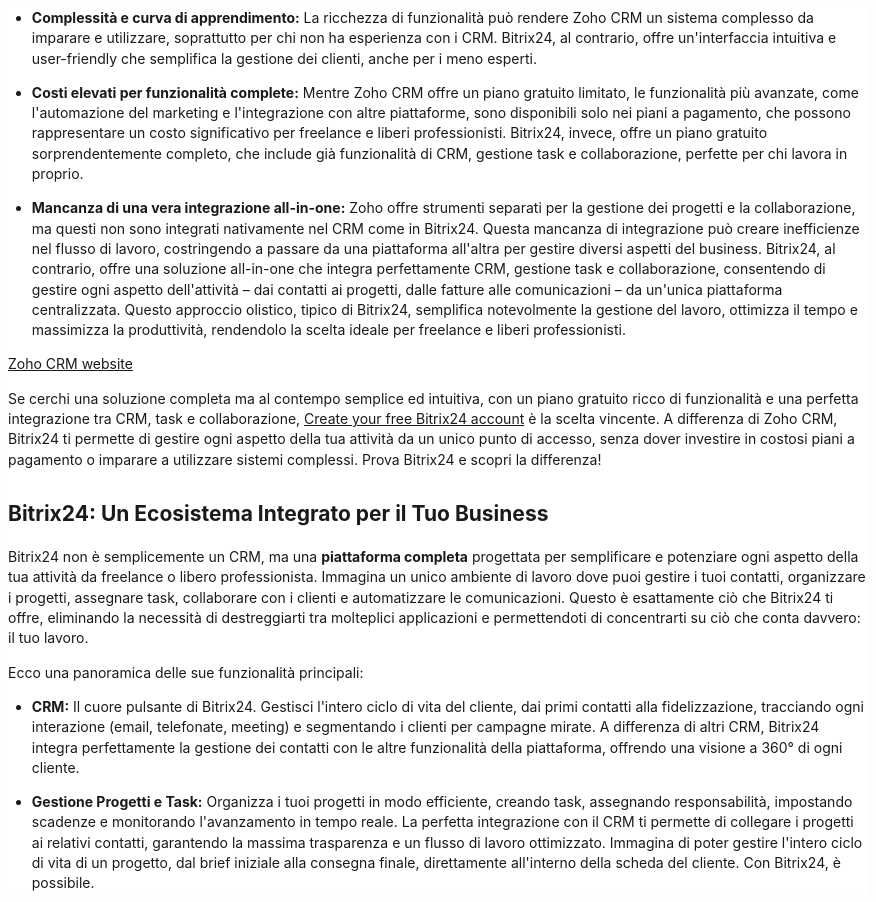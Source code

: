 * **Complessità e curva di apprendimento:** La ricchezza di funzionalità può rendere Zoho CRM un sistema complesso da imparare e utilizzare, soprattutto per chi non ha esperienza con i CRM. Bitrix24, al contrario, offre un'interfaccia intuitiva e user-friendly che semplifica la gestione dei clienti, anche per i meno esperti.

* **Costi elevati per funzionalità complete:**  Mentre Zoho CRM offre un piano gratuito limitato, le funzionalità più avanzate, come l'automazione del marketing e l'integrazione con altre piattaforme, sono disponibili solo nei piani a pagamento, che possono rappresentare un costo significativo per freelance e liberi professionisti. Bitrix24, invece, offre un piano gratuito sorprendentemente completo, che include già funzionalità di CRM, gestione task e collaborazione, perfette per chi lavora in proprio.

* **Mancanza di una vera integrazione all-in-one:** Zoho offre strumenti separati per la gestione dei progetti e la collaborazione, ma questi non sono integrati nativamente nel CRM come in Bitrix24.  Questa mancanza di integrazione può creare inefficienze nel flusso di lavoro, costringendo a passare da una piattaforma all'altra per gestire diversi aspetti del business.  Bitrix24, al contrario, offre una soluzione all-in-one che integra perfettamente CRM, gestione task e collaborazione, consentendo di gestire ogni aspetto dell'attività – dai contatti ai progetti, dalle fatture alle comunicazioni – da un'unica piattaforma centralizzata.  Questo approccio olistico, tipico di Bitrix24, semplifica notevolmente la gestione del lavoro, ottimizza il tempo e massimizza la produttività, rendendolo la scelta ideale per freelance e liberi professionisti.

[Zoho CRM website](https://www.zoho.com/crm/)

Se cerchi una soluzione completa ma al contempo semplice ed intuitiva, con un piano gratuito ricco di funzionalità e una perfetta integrazione tra CRM, task e collaborazione,  <a href="https://www.bitrix24.com/create.php?p=25482205&p1=3.CRMperFreelanceeLiberiProfessionisti%3AOrganizzareiClientiSenzaImpazzire" rel="noindex nofollow">Create your free Bitrix24 account</a> è la scelta vincente.  A differenza di Zoho CRM, Bitrix24 ti permette di gestire ogni aspetto della tua attività da un unico punto di accesso,  senza dover investire in costosi piani a pagamento o imparare a utilizzare sistemi complessi.  Prova Bitrix24 e scopri la differenza!

## Bitrix24: Un Ecosistema Integrato per il Tuo Business

Bitrix24 non è semplicemente un CRM, ma una **piattaforma completa** progettata per semplificare e potenziare ogni aspetto della tua attività da freelance o libero professionista. Immagina un unico ambiente di lavoro dove puoi gestire i tuoi contatti, organizzare i progetti, assegnare task, collaborare con i clienti e automatizzare le comunicazioni.  Questo è esattamente ciò che Bitrix24 ti offre,  eliminando la necessità di destreggiarti tra molteplici applicazioni e permettendoti di concentrarti su ciò che conta davvero: il tuo lavoro.

Ecco una panoramica delle sue funzionalità principali:

* **CRM:** Il cuore pulsante di Bitrix24. Gestisci l'intero ciclo di vita del cliente, dai primi contatti alla fidelizzazione, tracciando ogni interazione (email, telefonate, meeting) e segmentando i clienti per campagne mirate.  A differenza di altri CRM, Bitrix24 integra perfettamente la gestione dei contatti con le altre funzionalità della piattaforma, offrendo una visione a 360° di ogni cliente.

* **Gestione Progetti e Task:** Organizza i tuoi progetti in modo efficiente, creando task, assegnando responsabilità, impostando scadenze e monitorando l'avanzamento in tempo reale.  La perfetta integrazione con il CRM ti permette di collegare i progetti ai relativi contatti,  garantendo la massima trasparenza e un flusso di lavoro ottimizzato.  Immagina di poter gestire l'intero ciclo di vita di un progetto, dal brief iniziale alla consegna finale,  direttamente all'interno della scheda del cliente.  Con Bitrix24, è possibile.

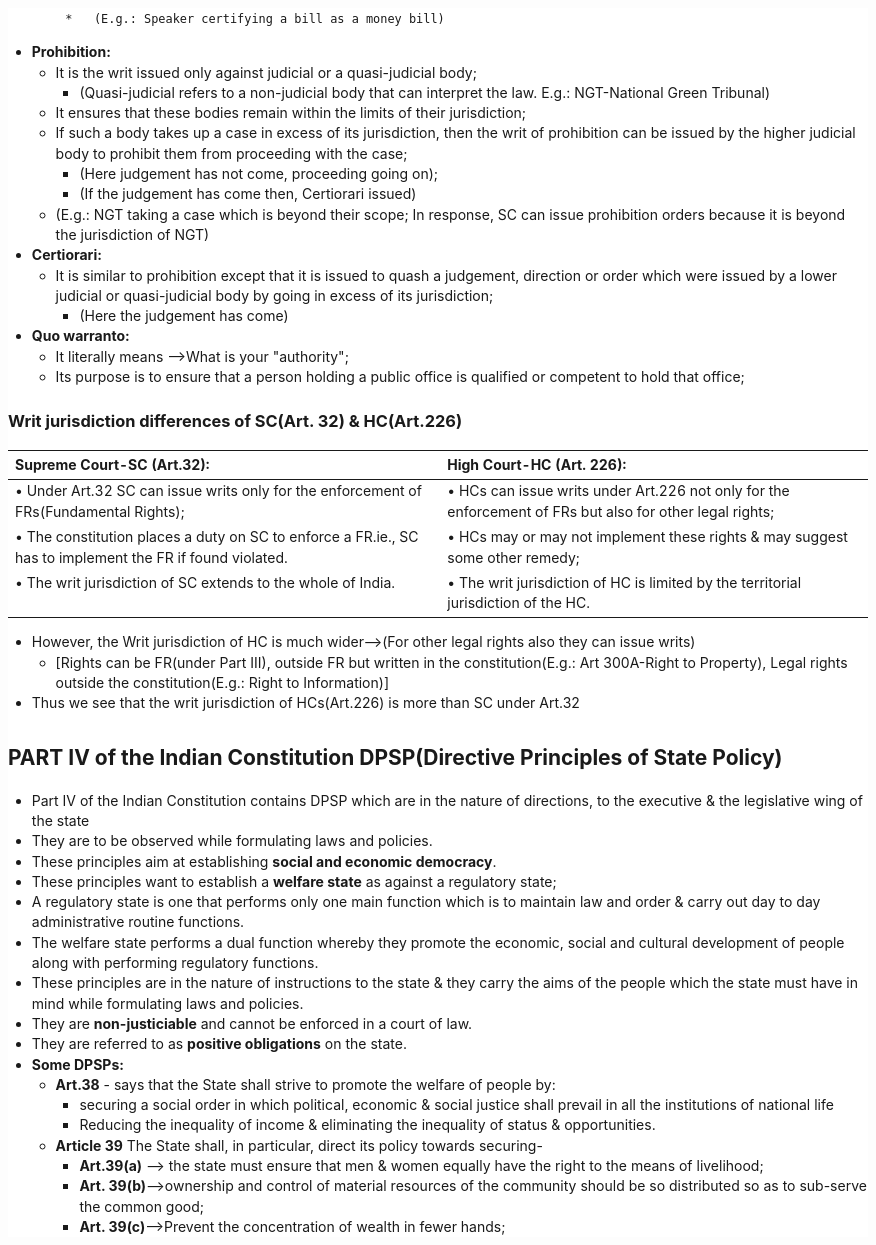             *   (E.g.: Speaker certifying a bill as a money bill)
*   **Prohibition:**
    *   It is the writ issued only against judicial or a quasi-judicial body;
        *   (Quasi-judicial refers to a non-judicial body that can interpret the law. E.g.: NGT-National Green Tribunal)
    *   It ensures that these bodies remain within the limits of their jurisdiction;
    *   If such a body takes up a case in excess of its jurisdiction, then the writ of prohibition can be issued by the higher judicial body to prohibit them from proceeding with the case;
        *   (Here judgement has not come, proceeding going on);
        *   (If the judgement has come then, Certiorari issued)
    *   (E.g.: NGT taking a case which is beyond their scope; In response, SC can issue prohibition orders because it is beyond the jurisdiction of NGT)
*   **Certiorari:**
    *   It is similar to prohibition except that it is issued to quash a judgement, direction or order which were issued by a lower judicial or quasi-judicial body by going in excess of its jurisdiction;
        *   (Here the judgement has come)
*   **Quo warranto:**
    *   It literally means -->What is your "authority";
    *   Its purpose is to ensure that a person holding a public office is qualified or competent to hold that office;

### Writ jurisdiction differences of SC(Art. 32) & HC(Art.226)
| Supreme Court-SC (Art.32): | High Court-HC (Art. 226): |
| :--- | :--- |
| • Under Art.32 SC can issue writs only for the enforcement of FRs(Fundamental Rights); | • HCs can issue writs under Art.226 not only for the enforcement of FRs but also for other legal rights; |
| • The constitution places a duty on SC to enforce a FR.ie., SC has to implement the FR if found violated. | • HCs may or may not implement these rights & may suggest some other remedy; |
| • The writ jurisdiction of SC extends to the whole of India. | • The writ jurisdiction of HC is limited by the territorial jurisdiction of the HC. |

*   However, the Writ jurisdiction of HC is much wider-->(For other legal rights also they can issue writs)
    *   [Rights can be FR(under Part III), outside FR but written in the constitution(E.g.: Art 300A-Right to Property), Legal rights outside the constitution(E.g.: Right to Information)]
*   Thus we see that the writ jurisdiction of HCs(Art.226) is more than SC under Art.32

## PART IV of the Indian Constitution DPSP(Directive Principles of State Policy)
*   Part IV of the Indian Constitution contains DPSP which are in the nature of directions, to the executive & the legislative wing of the state
*   They are to be observed while formulating laws and policies.
*   These principles aim at establishing **social and economic democracy**.
*   These principles want to establish a **welfare state** as against a regulatory state;
*   A regulatory state is one that performs only one main function which is to maintain law and order & carry out day to day administrative routine functions.
*   The welfare state performs a dual function whereby they promote the economic, social and cultural development of people along with performing regulatory functions.
*   These principles are in the nature of instructions to the state & they carry the aims of the people which the state must have in mind while formulating laws and policies.
*   They are **non-justiciable** and cannot be enforced in a court of law.
*   They are referred to as **positive obligations** on the state.
*   **Some DPSPs:**
    *   **Art.38** - says that the State shall strive to promote the welfare of people by:
        *   securing a social order in which political, economic & social justice shall prevail in all the institutions of national life
        *   Reducing the inequality of income & eliminating the inequality of status & opportunities.
    *   **Article 39** The State shall, in particular, direct its policy towards securing-
        *   **Art.39(a)** --> the state must ensure that men & women equally have the right to the means of livelihood;
        *   **Art. 39(b)**-->ownership and control of material resources of the community should be so distributed so as to sub-serve the common good;
        *   **Art. 39(c)**-->Prevent the concentration of wealth in fewer hands;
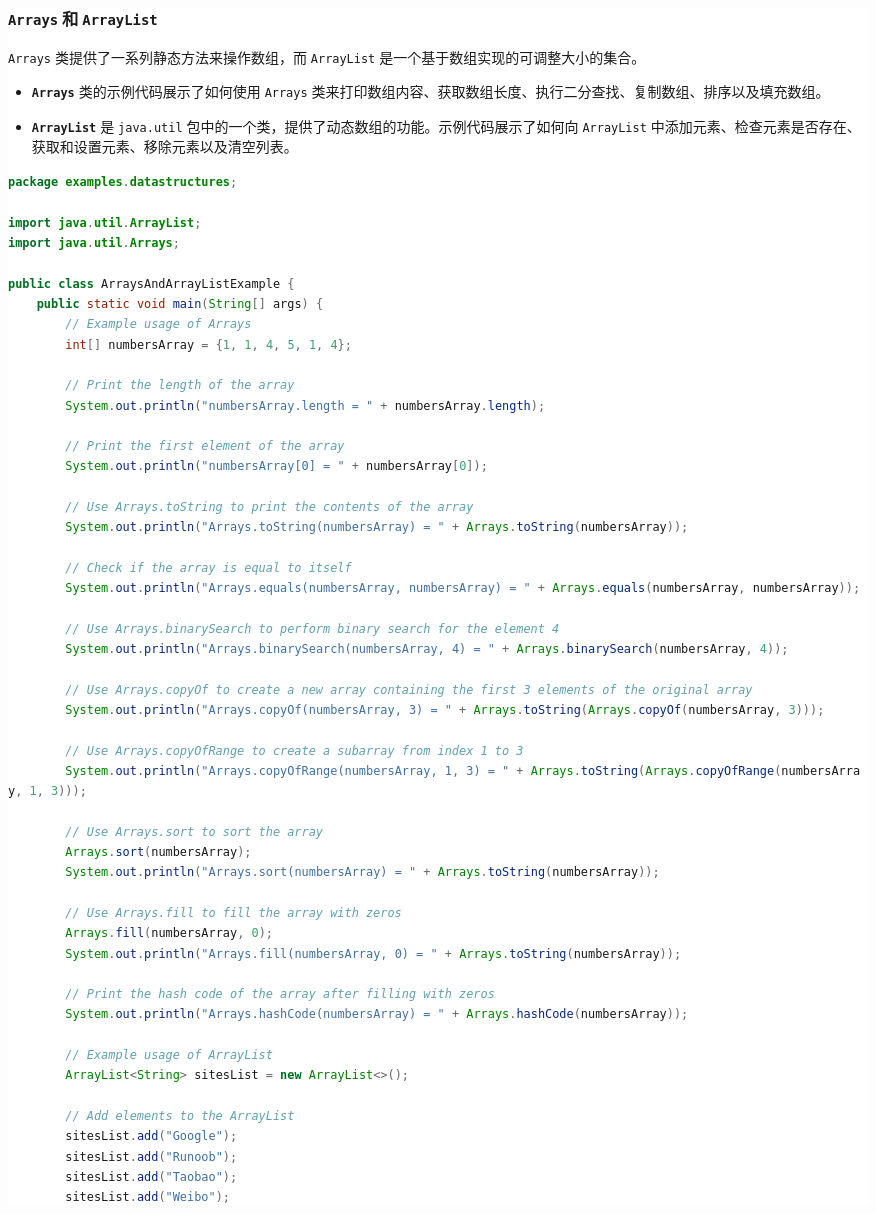 ### `Arrays` 和 `ArrayList`

`Arrays` 类提供了一系列静态方法来操作数组，而 `ArrayList` 是一个基于数组实现的可调整大小的集合。

- **`Arrays`** 类的示例代码展示了如何使用 `Arrays` 类来打印数组内容、获取数组长度、执行二分查找、复制数组、排序以及填充数组。

- **`ArrayList`** 是 `java.util` 包中的一个类，提供了动态数组的功能。示例代码展示了如何向 `ArrayList` 中添加元素、检查元素是否存在、获取和设置元素、移除元素以及清空列表。

```java title="ArraysAndArrayListExample.java"
package examples.datastructures;

import java.util.ArrayList;
import java.util.Arrays;

public class ArraysAndArrayListExample {
    public static void main(String[] args) {
        // Example usage of Arrays
        int[] numbersArray = {1, 1, 4, 5, 1, 4};

        // Print the length of the array
        System.out.println("numbersArray.length = " + numbersArray.length);

        // Print the first element of the array
        System.out.println("numbersArray[0] = " + numbersArray[0]);

        // Use Arrays.toString to print the contents of the array
        System.out.println("Arrays.toString(numbersArray) = " + Arrays.toString(numbersArray));

        // Check if the array is equal to itself
        System.out.println("Arrays.equals(numbersArray, numbersArray) = " + Arrays.equals(numbersArray, numbersArray));

        // Use Arrays.binarySearch to perform binary search for the element 4
        System.out.println("Arrays.binarySearch(numbersArray, 4) = " + Arrays.binarySearch(numbersArray, 4));

        // Use Arrays.copyOf to create a new array containing the first 3 elements of the original array
        System.out.println("Arrays.copyOf(numbersArray, 3) = " + Arrays.toString(Arrays.copyOf(numbersArray, 3)));

        // Use Arrays.copyOfRange to create a subarray from index 1 to 3
        System.out.println("Arrays.copyOfRange(numbersArray, 1, 3) = " + Arrays.toString(Arrays.copyOfRange(numbersArray, 1, 3)));

        // Use Arrays.sort to sort the array
        Arrays.sort(numbersArray);
        System.out.println("Arrays.sort(numbersArray) = " + Arrays.toString(numbersArray));

        // Use Arrays.fill to fill the array with zeros
        Arrays.fill(numbersArray, 0);
        System.out.println("Arrays.fill(numbersArray, 0) = " + Arrays.toString(numbersArray));

        // Print the hash code of the array after filling with zeros
        System.out.println("Arrays.hashCode(numbersArray) = " + Arrays.hashCode(numbersArray));

        // Example usage of ArrayList
        ArrayList<String> sitesList = new ArrayList<>();

        // Add elements to the ArrayList
        sitesList.add("Google");
        sitesList.add("Runoob");
        sitesList.add("Taobao");
        sitesList.add("Weibo");
```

=-=-=-=-=

Task goal —
Go line by line through the data, copying each one that contains the word "zeros".

Written response —
        // Use Arrays.fill to fill the array with zeros
        // Print the hash code of the array after filling with zeros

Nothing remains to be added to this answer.